Each line below from the one containing "The array can" through the one containing "2, 3], k = 5, min_len = 2" is to be given again exactly, and no line outside that span.
:: Records for processing ::
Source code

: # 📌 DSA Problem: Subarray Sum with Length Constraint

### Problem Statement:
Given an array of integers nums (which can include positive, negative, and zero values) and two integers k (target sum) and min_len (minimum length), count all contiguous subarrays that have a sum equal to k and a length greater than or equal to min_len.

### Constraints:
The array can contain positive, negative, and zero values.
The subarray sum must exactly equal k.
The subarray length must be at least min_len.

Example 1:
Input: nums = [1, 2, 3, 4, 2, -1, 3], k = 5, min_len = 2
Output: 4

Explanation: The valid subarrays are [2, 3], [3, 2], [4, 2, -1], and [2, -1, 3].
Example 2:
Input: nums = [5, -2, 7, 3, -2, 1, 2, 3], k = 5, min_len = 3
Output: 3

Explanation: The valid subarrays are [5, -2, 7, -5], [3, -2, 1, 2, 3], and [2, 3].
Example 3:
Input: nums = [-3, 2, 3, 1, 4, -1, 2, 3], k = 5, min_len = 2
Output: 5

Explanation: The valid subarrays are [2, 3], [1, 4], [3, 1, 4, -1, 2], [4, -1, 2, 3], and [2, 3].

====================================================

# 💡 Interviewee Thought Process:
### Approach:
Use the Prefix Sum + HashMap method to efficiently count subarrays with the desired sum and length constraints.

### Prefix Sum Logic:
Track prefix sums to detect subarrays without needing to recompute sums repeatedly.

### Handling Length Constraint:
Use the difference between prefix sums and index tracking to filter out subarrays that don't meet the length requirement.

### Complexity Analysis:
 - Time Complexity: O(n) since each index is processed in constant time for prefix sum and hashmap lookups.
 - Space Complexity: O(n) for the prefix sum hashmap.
:::
:: Records for processing ::
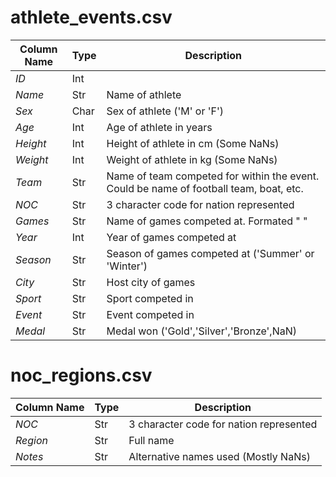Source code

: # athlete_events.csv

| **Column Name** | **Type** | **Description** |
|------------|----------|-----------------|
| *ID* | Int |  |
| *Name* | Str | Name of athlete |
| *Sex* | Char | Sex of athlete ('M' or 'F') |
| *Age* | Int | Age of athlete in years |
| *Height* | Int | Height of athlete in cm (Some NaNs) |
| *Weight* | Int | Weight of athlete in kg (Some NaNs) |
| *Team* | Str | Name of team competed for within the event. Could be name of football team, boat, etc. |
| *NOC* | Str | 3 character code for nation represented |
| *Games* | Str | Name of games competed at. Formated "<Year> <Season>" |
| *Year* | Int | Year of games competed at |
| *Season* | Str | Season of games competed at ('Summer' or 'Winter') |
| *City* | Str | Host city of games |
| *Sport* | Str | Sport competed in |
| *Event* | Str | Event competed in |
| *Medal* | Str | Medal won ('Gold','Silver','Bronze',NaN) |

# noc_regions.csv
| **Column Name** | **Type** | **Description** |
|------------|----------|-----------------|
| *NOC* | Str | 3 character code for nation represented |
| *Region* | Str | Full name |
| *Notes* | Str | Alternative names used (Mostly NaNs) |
:::
#### [Response to this task]
The array can contain positive, negative, and zero values.
The subarray sum must exactly equal k.
The subarray length must be at least min_len.

Example 1:
Input: nums = [1, 2, 3, 4, 2, -1, 3], k = 5, min_len = 2
Output: 4

Explanation: The valid subarrays are [2, 3], [3, 2], [4, 2, -1], and [2, -1, 3].
Example 2:
Input: nums = [5, -2, 7, 3, -2, 1, 2, 3], k = 5, min_len = 3
Output: 3

Explanation: The valid subarrays are [5, -2, 7, -5], [3, -2, 1, 2, 3], and [2, 3].
Example 3:
Input: nums = [-3, 2, 3, 1, 4, -1, 2, 3], k = 5, min_len = 2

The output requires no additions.